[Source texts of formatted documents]
────
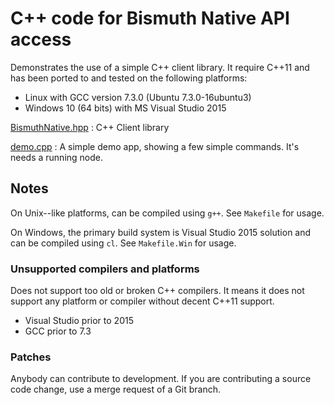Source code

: # C++ code for Bismuth Native API access

Demonstrates the use of a simple C++ client library. It require C++11 and  has been ported to and tested on the following platforms:

* Linux with GCC version 7.3.0 (Ubuntu 7.3.0-16ubuntu3)
* Windows 10 (64 bits) with MS Visual Studio 2015

[BismuthNative.hpp](BismuthNative.hpp) : C++ Client library

[demo.cpp](demo.cpp) : A simple demo app, showing a few simple commands. It's needs a running node.

## Notes

On Unix--like platforms, can be compiled using `g++`. See `Makefile` for usage.

On Windows, the primary build system is Visual Studio 2015 solution and can be compiled using `cl`. See `Makefile.Win` for usage.

### Unsupported compilers and platforms

Does not support too old or broken C++ compilers. It means it does not support any platform or compiler without decent C++11 support.

* Visual Studio prior to 2015
* GCC prior to 7.3

### Patches

Anybody can contribute to development. If you are contributing a source code change, use a merge request of a Git branch.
────
**What is needed:**
Leave out the pictures; repeat the data exactly.

**Expected answer:**
Source code

: # C++ code for Bismuth Native API access

Demonstrates the use of a simple C++ client library. It require C++11 and  has been ported to and tested on the following platforms:

* Linux with GCC version 7.3.0 (Ubuntu 7.3.0-16ubuntu3)
* Windows 10 (64 bits) with MS Visual Studio 2015

[BismuthNative.hpp](BismuthNative.hpp) : C++ Client library

[demo.cpp](demo.cpp) : A simple demo app, showing a few simple commands. It's needs a running node.

## Notes

On Unix--like platforms, can be compiled using `g++`. See `Makefile` for usage.

On Windows, the primary build system is Visual Studio 2015 solution and can be compiled using `cl`. See `Makefile.Win` for usage.

### Unsupported compilers and platforms

Does not support too old or broken C++ compilers. It means it does not support any platform or compiler without decent C++11 support.

* Visual Studio prior to 2015
* GCC prior to 7.3

### Patches

Anybody can contribute to development. If you are contributing a source code change, use a merge request of a Git branch.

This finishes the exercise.